> [WHAT NEEDS TO BE DONE]:
Report only how many lines below include "registration".
[RECORDS SUPPLIED — start]
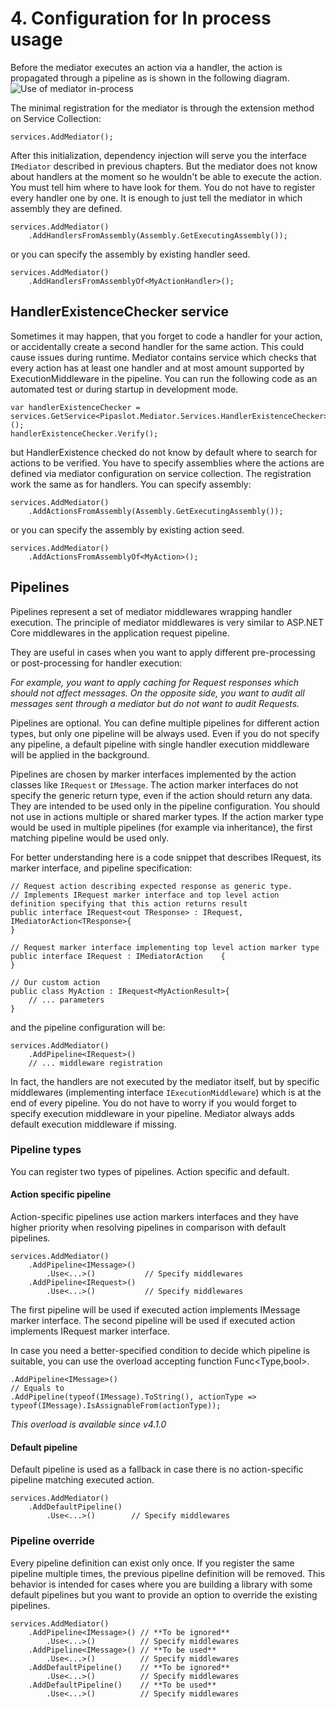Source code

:# 4. Configuration for In process usage

Before the mediator executes an action via a handler, the action is propagated through a pipeline as is shown in the following diagram. 
![Use of mediator in-process](../img/mediator-in-process.png)

The minimal registration for the mediator is through the extension method on Service Collection:
``` 
services.AddMediator();
```
After this initialization, dependency injection will serve you the interface `IMediator` described in previous chapters.
But the mediator does not know about handlers at the moment so he wouldn't be able to execute the action. You must tell him where to have look for them. You do not have to register every handler one by one. It is enough to just tell the mediator in which assembly they are defined.
``` 
services.AddMediator()
    .AddHandlersFromAssembly(Assembly.GetExecutingAssembly());
```
or you can specify the assembly by existing handler seed.
``` 
services.AddMediator()
    .AddHandlersFromAssemblyOf<MyActionHandler>();
```
## HandlerExistenceChecker service
Sometimes it may happen, that you forget to code a handler for your action, or accidentally create a second handler for the same action. This could cause issues during runtime.
Mediator contains service which checks that every action has at least one handler and at most amount supported by ExecutionMiddleware in the pipeline.
You can run the following code as an automated test or during startup in development mode.
```
var handlerExistenceChecker = services.GetService<Pipaslot.Mediator.Services.HandlerExistenceChecker>();
handlerExistenceChecker.Verify();
```
but HandlerExistence checked do not know by default where to search for actions to be verified. You have to specify assemblies where the actions are defined via mediator configuration on service collection. The registration work the same as for handlers. You can specify assembly: 
``` 
services.AddMediator()
    .AddActionsFromAssembly(Assembly.GetExecutingAssembly());
```
or you can specify the assembly by existing action seed.
``` 
services.AddMediator()
    .AddActionsFromAssemblyOf<MyAction>();
```

## Pipelines
Pipelines represent a set of mediator middlewares wrapping handler execution. The principle of mediator middlewares is very similar to ASP.NET Core middlewares in the application request pipeline.

They are useful in cases when you want to apply different pre-processing or post-processing for handler execution:

_For example, you want to apply caching for Request responses which should not affect messages. On the opposite side, you want to audit all messages sent through a mediator but do not want to audit Requests._

Pipelines are optional. You can define multiple pipelines for different action types, but only one pipeline will be always used.
Even if you do not specify any pipeline, a default pipeline with single handler execution middleware will be applied in the background.

Pipelines are chosen by marker interfaces implemented by the action classes like `IRequest` or `IMessage`. The action marker interfaces do not specify the generic return type, even if the action should return any data. They are intended to be used only in the pipeline configuration.
You should not use in actions multiple or shared marker types. If the action marker type would be used in multiple pipelines (for example via inheritance), the first matching pipeline would be used only.

For better understanding here is a code snippet that describes IRequest<TResult>, its marker interface, and pipeline specification:
```
// Request action describing expected response as generic type.
// Implements IRequest marker interface and top level action definition specifying that this action returns result
public interface IRequest<out TResponse> : IRequest, IMediatorAction<TResponse>{
}

// Request marker interface implementing top level action marker type
public interface IRequest : IMediatorAction    {
}

// Our custom action
public class MyAction : IRequest<MyActionResult>{
    // ... parameters
}
```
and the pipeline configuration will be:
```
services.AddMediator()
    .AddPipeline<IRequest>()
    // ... middleware registration 
```

In fact, the handlers are not executed by the mediator itself, but by specific middlewares (implementing interface `IExecutionMiddleware`) which is at the end of every pipeline.
You do not have to worry if you would forget to specify execution middleware in your pipeline. Mediator always adds default execution middleware if missing.


### Pipeline types
You can register two types of pipelines. Action specific and default. 

#### Action specific pipeline
Action-specific pipelines use action markers interfaces and they have higher priority when resolving pipelines in comparison with default pipelines. 
``` 
services.AddMediator()
    .AddPipeline<IMessage>()
        .Use<...>()           // Specify middlewares
    .AddPipeline<IRequest>()
        .Use<...>()           // Specify middlewares
```
The first pipeline will be used if executed action implements IMessage marker interface.
The second pipeline will be used if executed action implements IRequest marker interface.

In case you need a better-specified condition to decide which pipeline is suitable, you can use the overload accepting function Func<Type,bool>. 
```
.AddPipeline<IMessage>()
// Equals to
.AddPipeline(typeof(IMessage).ToString(), actionType => typeof(IMessage).IsAssignableFrom(actionType));
```
_This overload is available since v4.1.0_

#### Default pipeline
Default pipeline is used as a fallback in case there is no action-specific pipeline matching executed action.
``` 
services.AddMediator()
    .AddDefaultPipeline()
        .Use<...>()        // Specify middlewares
```

### Pipeline override
Every pipeline definition can exist only once. If you register the same pipeline multiple times, the previous pipeline definition will be removed. This behavior is intended for cases where you are building a library with some default pipelines but you want to provide an option to override the existing pipelines.
``` 
services.AddMediator()
    .AddPipeline<IMessage>() // **To be ignored**
        .Use<...>()          // Specify middlewares
    .AddPipeline<IMessage>() // **To be used**
        .Use<...>()          // Specify middlewares
    .AddDefaultPipeline()    // **To be ignored**
        .Use<...>()          // Specify middlewares
    .AddDefaultPipeline()    // **To be used**
        .Use<...>()          // Specify middlewares
```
[RECORDS SUPPLIED — finish]
> [TASK RESULT]:
3